Tribe, frustrated with pace of land talks, asks BIA to step in; Franklin County says otherwise

After the St. Regis Mohawk Tribe announced they would seek to have disputed lands placed into Bureau of Indian Affairs trust, Franklin County countered and said they are committed to land claim negotiations.

Tribal officials say they have filed four applications for a total of six parcels. Two parcels are in Brasher, one, a 143-acre parcel, is in the so-called “Hogansburg Triangle,” and three parcels belong to businesses in Fort Covington. The tribe is preparing another round of applications to include four parcels belonging to a business in Fort Covington, which Tribal Council says they hope to have filed within two months.

The application asks the U.S. Secretary of the Interior, which oversees the bureau, to take title to the land and hold it for Native Americans.

The tribe says they are frustrated with the pace of land claim negotiations.

“We’ve been negotiating in good faith, and we are hopeful that our land claim will be settled, but we can no longer assume the Franklin County Legislature is committed to doing the same. The Tribe must, in the meantime, move forward aggressively with ‘Plan B,’ which is to expand our land base through BIA trust applications,” Tribal Council chiefs said in a prepared statement. “We’ve identified a number of properties in the land claim area in and near Fort Covington and Bombay. The federal process is slow, but we are confident in the end result, and reclaiming our land is what is most important.”

However, Franklin County says they are “expeditiously working” on a draft agreement.

“We have attempted to respond in prompt fashion using their proposal as well as the previously signed agreement between the tribe, New York state and St.
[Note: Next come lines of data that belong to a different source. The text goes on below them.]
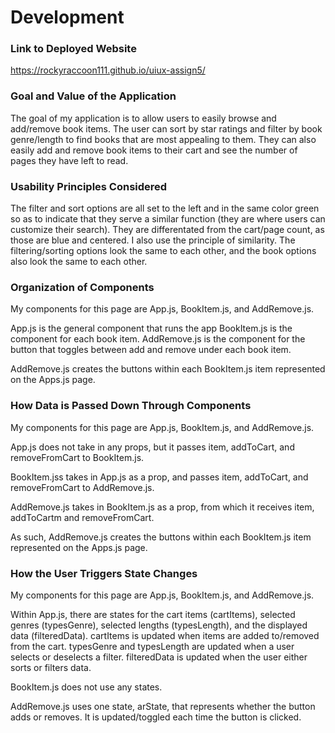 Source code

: # Development

### Link to Deployed Website
https://rockyraccoon111.github.io/uiux-assign5/

### Goal and Value of the Application
The goal of my application is to allow users to easily browse and add/remove book items. The user can sort by star ratings and filter by book genre/length to find books that are most appealing to them. They can also easily add and remove book items to their cart and see the number of pages they have left to read.

### Usability Principles Considered
The filter and sort options are all set to the left and in the same color green so as to indicate that they serve a similar function (they are where users can customize their search). They are differentated from the cart/page count, as those are blue and centered. I also use the principle of similarity. The filtering/sorting options look the same to each other, and the book options also look the same to each other. 

### Organization of Components
My components for this page are App.js, BookItem.js, and AddRemove.js.

App.js is the general component that runs the app BookItem.js is the component for each book item. AddRemove.js is the component for the button that toggles between add and remove under each book item.

AddRemove.js creates the buttons within each BookItem.js item represented on the Apps.js page.


### How Data is Passed Down Through Components
My components for this page are App.js, BookItem.js, and AddRemove.js.

App.js does not take in any props, but it passes item, addToCart, and removeFromCart to BookItem.js.

BookItem.jss takes in App.js as a prop, and passes item, addToCart, and removeFromCart to AddRemove.js.

AddRemove.js takes in BookItem.js as a prop, from which it receives item, addToCartm and removeFromCart.

As such, AddRemove.js creates the buttons within each BookItem.js item represented on the Apps.js page.

### How the User Triggers State Changes
My components for this page are App.js, BookItem.js, and AddRemove.js.

Within App.js, there are states for the cart items (cartItems), selected genres (typesGenre), selected lengths (typesLength), and the displayed data (filteredData). cartItems is updated when items are added to/removed from the cart. typesGenre and typesLength are updated when a user selects or deselects a filter. filteredData is updated when the user either sorts or filters data.

BookItem.js does not use any states.

AddRemove.js uses one state, arState, that represents whether the button adds or removes. It is updated/toggled each time the button is clicked. 
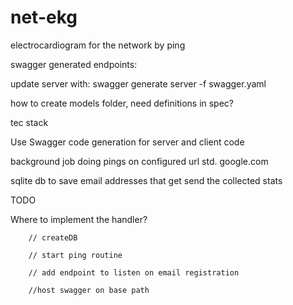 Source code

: # net-ekg
electrocardiogram for the network by ping


swagger generated endpoints:

update server with:
swagger generate server -f swagger.yaml

how to create models folder, need definitions in spec?

tec stack

Use Swagger code generation for server and client code

background job doing pings on configured url std. google.com

sqlite db to save email addresses that get send the collected stats

TODO

Where to implement the handler?

        // createDB

        // start ping routine

        // add endpoint to listen on email registration

        //host swagger on base path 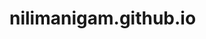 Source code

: # nilimanigam.github.io
<!DOCTYPE html>
<html>
  <head>
    <meta http-equiv="content-type" content="text/html; charset=UTF-8">
    <title>Nilima Nigam</title>
    <style type="text/css">
    
    #titleDiv {
      text-align: center;
      color: black;
      font-family: "Helvitica";
      letter-spacing: 2px;
      font-size: 35px;
      font-weight: bold;
      
      margin: auto;
      width:300px;
      height:50px;
      background-color:lightblue;
    }
      
    #titleDiv:hover {
      color:lightblue;
      background-color:black
    }
     
    #titleTable{
      /*width:52%;*/
      border:0;
      margin-left: auto;
      margin-right: auto;
      width:982px;
    }
      
    #repubTd{
      color:black;
      width:300px;
      font-family: "Helvitica";
      font-size: 20px;
      text-align: left;
    }
      
    #teposTd{
      color:black;
      width:300px;
      font-family: "Helvitica";
      font-size: 20px;
      text-align: right;
    }
      
    #subtitleDiv:hover {
      color:lightblue;
      text-decoration:underline solid lightblue;
    }
      
    #bannerImg{
      display: block;
      margin-left: auto;
      margin-right: auto;
      width:982px;
      height:auto;
    }
      
    #textTable{
      /*width:35%;*/
      border:0;
      margin-left: auto;
      margin-right: auto;
      width:668px;
    }
      
    #textTableBorder{
      /*width:35%;*/
      border:1px solid black;
      margin-left: auto;
      margin-right: auto;
      width:668px;
    }
      
    #introTd{
      color:black;
      font-family: "Helvitica", san serif;
      font-size: 20px;
      text-align:justify;
      text-justify: inter-word;
    }
      
    #locationTd{
      color:black;
      font-family: "Helvitica", san serif;
      font-size: 30px;
      text-align:center;
      border:1;
      
    }
      
    #contactLeftTd{
      color:black;
      font-family: "Helvitica";
      font-size: 30px;
      text-align:left;
    }
    
    #contactRightTd{
      color:black;
      font-family: "Helvitica",san serif;
      font-size: 20px;
      text-align:right;
      font-style:italic;
    }
      
    #divideLine{
      text-align: center;
    }
      
    #footerLeftTd{
      text-align:left;
      color:black;
      font-family: "Helvitica";
      font-size: 15px;
      font-style:italic;
      /*width:491px;*/
    }
      
    #footerRightTd{
      text-align:right;
      color:black;
      font-family: "Nirmala UI";
      font-size: 15px;
      font-style:italic;
      /*width:491px;*/
    }
      
    #subSectionDiv{
      text-align: center;
      color: black;
      font-family: "Nirmala UI";
      letter-spacing: 2px;
      font-size: 30px;
      font-weight: none;
    }
      
    a{
      text-decoration: none;
      color:black;
    }
    
    </style>
  </head>
  <body>
    <p></p>
    <br>
    <table id="titleTable">
      <tbody>
        <tr>
          <td id="repubTd"> <a href="nilRePub.html">
              <div id="subtitleDiv">RESEARCH &amp; PUBLICATIONS</div>
            </a></td>
          <td style="width: 300px"><a href="nilHome.html">
              <div id="titleDiv">NILIMA NIGAM</div>
            </a> </td>
          <td id="teposTd"> <a href="nilTePos.html">
              <div id="subtitleDiv">TEACHING &amp; POSITIONS</div>
            </a> </td>
        </tr>
      </tbody>
    </table>
    <p></p>
    <br>
    <img id="bannerImg" src="banner%201.1.png" alt=""> <br>
    <br>
    <div id="subSectionDiv"> WELCOME </div>
    <br>
    <table id="textTable">
      <tbody>
        <tr>
          <td  font family="Helvitica", sans serif;> I am a Professor of Mathematics at Simon Fraser
            University. I work on the development and analysis of numerical
            methods for scattering and spectral problems, including FEM and
            integral equation methods.  Apart from this, I enjoy using
            mathematics to solve real-world problems wherever they arise. I'm particularly interested in applications of mathematics in physiology.
            <br>
              I currently
            serve on the editorial boards of the Mathematics-in-Industry Case Studies,
            Computers and Mathematics with Applications, and SIAM News. I also serve
            on the series editorial boards of the CMS/CAIMS Book Series in
            Mathematics, and the SIAM Book Series on Mathematics and
            Computation.<br>
          </td>
        </tr>
      </tbody>
    </table>
    <br>
    <br>
    <br>
    <table id="textTableBorder">
      <tbody>
        <tr>
          <td><br>
            Office SC K10535<br>
            Department of Mathematics<br>
            Simon Fraser University<br>
            8888 University Drive<br>
            Burnaby, BC, V5A 1S6, Canada <br>
            <br>
          </td>
        </tr>
      </tbody>
    </table>
    <br>
    <br>
    <br>
    <table id="textTable">
      <tbody>
        <tr>
          <td id="contactLeftTd"> Phone<br>
            Fax<br>
            Email <br>
          </td>
          <td id="contactRightTd"> 778-782-4258<br>
            778-782-4927<br>
            nigam@math.sfu.ca <br>
          </td>
        </tr>
      </tbody>
    </table>
    <br>
    <br>
    <br>
    <br>
    <div id="divideLine">
      ___________________________________________________________________________________________________________________________
      </div> <br>
    <table id="titleTable">
      <tbody>
        <tr>
          <td id="footerLeftTd"> Nilima Nigam<br>
            Professor of Mathematics<br>
          </td>
          <td id="footerRightTd"> Dept. of Mathematics<br>
            Simon Fraser University<br>
          </td>
        </tr>
      </tbody>
    </table>
    <script>
      
      window.addEventListener('scroll',()=> {
        const num=window.scrollY;
        //alert(num);
        if (num>=0 && num<20)
          document.getElementById("bannerImg").src = "banner%201.1.png";
        
        if (num>=20 && num<40)
          document.getElementById("bannerImg").src = "banner%201.1%20deg1.png";
        
        if (num>=40 && num<60)
          document.getElementById("bannerImg").src = "banner%201.1%20deg2.png";
        
        if (num>=60 && num<80)
          document.getElementById("bannerImg").src = "banner%201.1%20deg3.png";
        
        if (num>=80 && num<100)
          document.getElementById("bannerImg").src = "banner%201.1%20deg4.png";
        
        if (num>=100 && num<120)
          document.getElementById("bannerImg").src = "banner%201.1%20deg5.png";
        
        if (num>=120 && num<140)
          document.getElementById("bannerImg").src = "banner%201.1%20deg6.png";
        
        if (num>=140 && num<160)
          document.getElementById("bannerImg").src = "banner%201.1%20deg7.png";
        
        if (num>=160)
          document.getElementById("bannerImg").src = "banner%201.1%20deg8.png";
      });
        
    </script>
  </body>
</html>
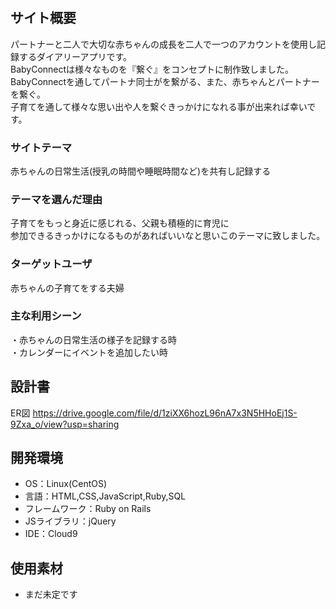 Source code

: 
# <BabyConnect>

## サイト概要
パートナーと二人で大切な赤ちゃんの成長を二人で一つのアカウントを使用し記録するダイアリーアプリです。<br>
BabyConnectは様々なものを『繋ぐ』をコンセプトに制作致しました。<br>
BabyConnectを通してパートナ同士がを繋がる、また、赤ちゃんとパートナーを繋ぐ。<br>
子育てを通して様々な思い出や人を繋ぐきっかけになれる事が出来れば幸いです。<br>

### サイトテーマ
赤ちゃんの日常生活(授乳の時間や睡眠時間など)を共有し記録する<br>

### テーマを選んだ理由
子育てをもっと身近に感じれる、父親も積極的に育児に<br>
参加できるきっかけになるものがあればいいなと思いこのテーマに致しました。<br>

### ターゲットユーザ
赤ちゃんの子育てをする夫婦<br>

### 主な利用シーン
・赤ちゃんの日常生活の様子を記録する時<br>
・カレンダーにイベントを追加したい時<br>

## 設計書
ER図 https://drive.google.com/file/d/1ziXX6hozL96nA7x3N5HHoEj1S-9Zxa_o/view?usp=sharing<br>

## 開発環境
- OS：Linux(CentOS)
- 言語：HTML,CSS,JavaScript,Ruby,SQL
- フレームワーク：Ruby on Rails
- JSライブラリ：jQuery
- IDE：Cloud9

## 使用素材
- まだ未定です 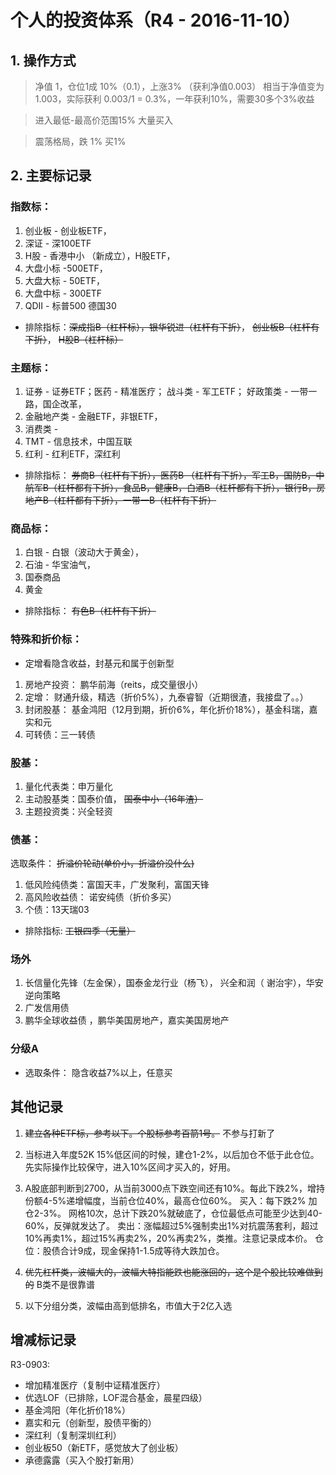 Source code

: # 个人的投资体系（R4 - 2016-11-10）

## 1. 操作方式

> 净值 1，仓位1成 10%（0.1），上涨3% （获利净值0.003）
相当于净值变为 1.003，实际获利 0.003/1 = 0.3%，一年获利10%，需要30多个3%收益

> 进入最低-最高价范围15% 大量买入

> 震荡格局，跌 1% 买1%

## 2. 主要标记录

### 指数标：
1. 创业板 -  创业板ETF，
2. 深证 - 深100ETF
3. H股 - 香港中小 （新成立），H股ETF，
4. 大盘小标 -500ETF，
5. 大盘大标 - 50ETF，
6. 大盘中标 - 300ETF
7. QDII - 标普500 德国30
* 排除指标：~~深成指B（杠杆标），银华锐进（杠杆有下折）~~， ~~创业板B（杠杆有下折）~~， ~~H股B（杠杆标）~~

### 主题标：
1. 证券 - 证券ETF；医药 - 精准医疗； 战斗类 - 军工ETF； 好政策类 - 一带一路，国企改革，
5. 金融地产类 - 金融ETF，非银ETF，
6. 消费类 - 
7. TMT - 信息技术，中国互联
8. 红利 - 红利ETF，深红利
* 排除指标： ~~券商B（杠杆有下折），医药B （杠杆有下折），军工B，国防B，中航军B（杠杆都有下折），食品B，健康B，白酒B（杠杆都有下折），银行B，房地产B（杠杆都有下折），一带一B（杠杆有下折）~~

### 商品标：
1. 白银 - 白银（波动大于黄金），
2. 石油 - 华宝油气，
3. 国泰商品
5. 黄金
* 排除指标： ~~有色B（杠杆有下折）~~

### 特殊和折价标：
* 定增看隐含收益，封基元和属于创新型

1. 房地产投资： 鹏华前海（reits，成交量很小）
2. 定增： 财通升级，精选（折价5%），九泰睿智（近期很渣，我接盘了。。）
3. 封闭股基： 基金鸿阳（12月到期，折价6%，年化折价18%），基金科瑞，嘉实和元
4. 可转债：三一转债

### 股基：
1. 量化代表类：申万量化
2. 主动股基类：国泰价值， ~~国泰中小（16年渣）~~
3. 主题投资类：兴全轻资

### 债基：
选取条件： ~~折溢价轮动(单价小，折溢价没什么)~~
1. 低风险纯债类：富国天丰，广发聚利，富国天锋
2. 高风险收益债： 诺安纯债（折价多买）
3. 个债：13天瑞03
* 排除指标: ~~工银四季（无量）~~

### 场外
1. 长信量化先锋（左金保），国泰金龙行业（杨飞）， 兴全和润（ 谢治宇），华安逆向策略
2. 广发信用债
3. 鹏华全球收益债 ，鹏华美国房地产，嘉实美国房地产

### 分级A
* 选取条件： 隐含收益7%以上，任意买

## 其他记录 
1. ~~建立各种ETF标，参考以下。个股标参考百箭1号。~~ 不参与打新了

2. 当标进入年度52K 15%低区间的时候，建仓1-2%，以后加仓不低于此仓位。先实际操作比较保守，进入10%区间才买入的，好用。

3. A股底部判断到2700，从当前3000点下跌空间还有10%。每此下跌2%，增持份额4-5%递增幅度，当前仓位40%，最高仓位60%。
   买入：每下跌2% 加仓2-3%。 网格10次，总计下跌20%就破底了，仓位最低点可能至少达到40-60%，反弹就发达了。
   卖出：涨幅超过5%强制卖出1%对抗震荡套利，超过10%再卖1%，超过15%再卖2%，20%再卖2%，类推。注意记录成本价。
   仓位：股债合计9成，现金保持1-1.5成等待大跌加仓。

4. ~~优先杠杆类，波幅大的，波幅大特指能跌也能涨回的，这个是个股比较难做到的~~ B类不是很靠谱

5. 以下分组分类，波幅由高到低排名，市值大于2亿入选

## 增减标记录
R3-0903: 
* 增加精准医疗（复制中证精准医疗）
* 优选LOF（已排除，LOF混合基金，晨星四级）
* 基金鸿阳（年化折价18%）
* 嘉实和元（创新型，股债平衡的）
* 深红利（复制深圳红利）
* 创业板50（新ETF，感觉放大了创业板）
* 承德露露（买入个股打新用） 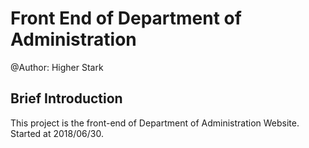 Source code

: Front End of Department of Administration
=========================================

@Author: Higher Stark

## Brief Introduction

This project is the front-end of Department of Administration Website.  
Started at 2018/06/30.
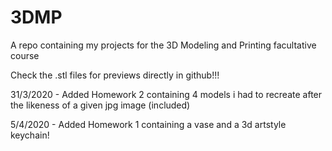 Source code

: # 3DMP
 A repo containing my projects for the 3D Modeling and Printing facultative course

Check the .stl files for previews directly in github!!!



31/3/2020 - Added Homework 2 containing 4 models i had to recreate after the likeness of a given jpg image (included)

5/4/2020 - Added Homework 1 containing a vase and a 3d artstyle keychain!
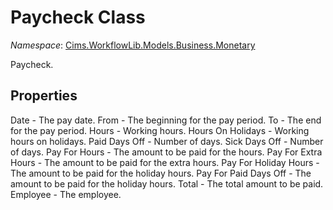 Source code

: # Paycheck Class 

*Namespace*: [Cims.WorkflowLib.Models.Business.Monetary](Cims.WorkflowLib.Models.Business.Monetary.md)

Paycheck.

## Properties 

Date - The pay date.
From - The beginning for the pay period.
To - The end for the pay period.
Hours - Working hours.
Hours On Holidays - Working hours on holidays.
Paid Days Off - Number of days.
Sick Days Off - Number of days.
Pay For Hours - The amount to be paid for the hours.
Pay For Extra Hours - The amount to be paid for the extra hours.
Pay For Holiday Hours - The amount to be paid for the holiday hours.
Pay For Paid Days Off - The amount to be paid for the holiday hours.
Total - The total amount to be paid.
Employee - The employee.
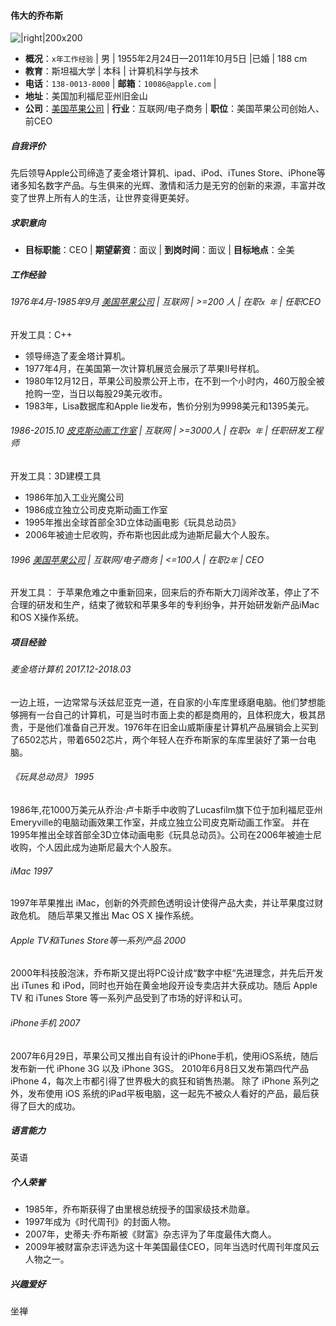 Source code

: #### 伟大的乔布斯
![|right|200x200](http://g.hiphotos.baidu.com/baike/pic/item/a08b87d6277f9e2fc11760a11630e924b899f37d.jpg)

- **概况**：`x年工作经验` | 男 | 1955年2月24日—2011年10月5日 |已婚 | 188 cm
- **教育**：斯坦福大学 | 本科 | 计算机科学与技术
- **电话**：`138-0013-8000` | **邮箱**：`10086@apple.com` |
- **地址**：美国加利福尼亚州旧金山
- **公司**：[美国苹果公司](https://www.apple.com) | **行业**：互联网/电子商务 | **职位**：美国苹果公司创始人、前CEO

##### 自我评价

先后领导Apple公司缔造了麦金塔计算机、ipad、iPod、iTunes Store、iPhone等诸多知名数字产品。与生俱来的光辉、激情和活力是无穷的创新的来源，丰富并改变了世界上所有人的生活，让世界变得更美好。

##### 求职意向

- **目标职能**：CEO | **期望薪资**：面议 | **到岗时间**：面议 | **目标地点**：全美

##### 工作经验

###### 1976年4月-1985年9月 [美国苹果公司](http://www.apple.com)  |  互联网  |  >=200 人 |  在职`x 年` |  任职CEO

开发工具：C++

- 领导缔造了麦金塔计算机。
- 1977年4月，在美国第一次计算机展览会展示了苹果Ⅱ号样机。
- 1980年12月12日，苹果公司股票公开上市，在不到一个小时内，460万股全被抢购一空，当日以每股29美元收市。
- 1983年，Lisa数据库和Apple Iie发布，售价分别为9998美元和1395美元。

###### 1986-2015.10 [皮克斯动画工作室](https://www.pixar.com) | 互联网 | >=3000人 | 在职`x 年` | 任职研发工程师

开发工具：3D建模工具

- 1986年加入工业光魔公司
- 1986成立独立公司皮克斯动画工作室
- 1995年推出全球首部全3D立体动画电影《玩具总动员》
- 2006年被迪士尼收购，乔布斯也因此成为迪斯尼最大个人股东。

###### 1996  [美国苹果公司](https://www.apple.com)  | 互联网/电子商务 | <=100人 | 在职`2年` |  CEO

开发工具：
于苹果危难之中重新回来，回来后的乔布斯大刀阔斧改革，停止了不合理的研发和生产，结束了微软和苹果多年的专利纷争，并开始研发新产品iMac和OS X操作系统。

##### 项目经验

###### 麦金塔计算机 2017.12-2018.03

一边上班，一边常常与沃兹尼亚克一道，在自家的小车库里琢磨电脑。他们梦想能够拥有一台自己的计算机，可是当时市面上卖的都是商用的，且体积庞大，极其昂贵，于是他们准备自己开发。1976年在旧金山威斯康星计算机产品展销会上买到了6502芯片，带着6502芯片，两个年轻人在乔布斯家的车库里装好了第一台电脑。

###### 《玩具总动员》 1995

1986年,花1000万美元从乔治·卢卡斯手中收购了Lucasfilm旗下位于加利福尼亚州Emeryville的电脑动画效果工作室，并成立独立公司皮克斯动画工作室。
并在1995年推出全球首部全3D立体动画电影《玩具总动员》。公司在2006年被迪士尼收购，个人因此成为迪斯尼最大个人股东。

###### iMac 1997

1997年苹果推出 iMac，创新的外壳颜色透明设计使得产品大卖，并让苹果度过财政危机。
 随后苹果又推出 Mac OS X 操作系统。

###### Apple TV和iTunes Store等一系列产品 2000

2000年科技股泡沫，乔布斯又提出将PC设计成“数字中枢“先进理念，并先后开发出 iTunes 和 iPod，同时也开始在黄金地段开设专卖店并大获成功。随后 Apple TV 和 iTunes Store 等一系列产品受到了市场的好评和认可。

###### iPhone手机 2007

2007年6月29日，苹果公司又推出自有设计的iPhone手机，使用iOS系统，随后发布新一代 iPhone 3G 以及 iPhone 3GS。
2010年6月8日又发布第四代产品 iPhone 4，每次上市都引得了世界极大的疯狂和销售热潮。
除了 iPhone 系列之外，发布使用 iOS 系统的iPad平板电脑，这一起先不被众人看好的产品，最后获得了巨大的成功。

##### 语言能力

英语

##### 个人荣誉

- 1985年，乔布斯获得了由里根总统授予的国家级技术勋章。
- 1997年成为《时代周刊》的封面人物。
- 2007年，史蒂夫·乔布斯被《财富》杂志评为了年度最伟大商人。　
- 2009年被财富杂志评选为这十年美国最佳CEO，同年当选时代周刊年度风云人物之一。

##### 兴趣爱好

坐禅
Lawrence County,” according to a prepared statement from the Franklin County Legislature. “Any suggestion we have stalled or delayed settlement negotiations is misplaced. It should be further noted that we have met with the tribe on numerous occasions commencing in 2015. In fact, our most recent scheduled meeting on February 26, 2018 was canceled at the request of the St. Regis Mohawk Tribe, although we asked that they reconsider this cancellation.”

“We are frustrated enough that we are moving ahead with the land into trust process,” Dale White, the tribe’s general counsel, said in prepared remarks. “The negotiations have been an investment in our belief that it is the right thing to do, but the Tribe cannot engage in settlement talks that never seem to end. The lack of agreement will hurt the local governments who have been offered millions of dollars in compensation. Until this is resolved, the Tribe will move forward on separate tracks to restore its land.”

The county’s statement goes on to call the tribe’s statement “disheartening” and says it creates a “false public impression of the status of negotiations, which is a disservice to all involved.”

Tribal officials say they status of land claim talks has caused to “ramp up” efforts. St. Lawrence County has been waiting since 2014 to finalize the settlement agreement and it has anticipated funding in its annual budgets based on settlement dollars that will not be realized until the settlement is ratified by Congress, according to the tribe.

“The only way a settlement can move ahead is to either achieve an agreement between Franklin County, New York State and the Saint Regis Mohawk Tribe so that both Counties are covered, or for the Tribe to seek to settle separately with St. Lawrence County and act aggressively in taking land into trust in Franklin County. The SRMT has $30 million in an escrow account, funds that will not be released until there is a signed agreement, enacted by Congress,” the Tribe said.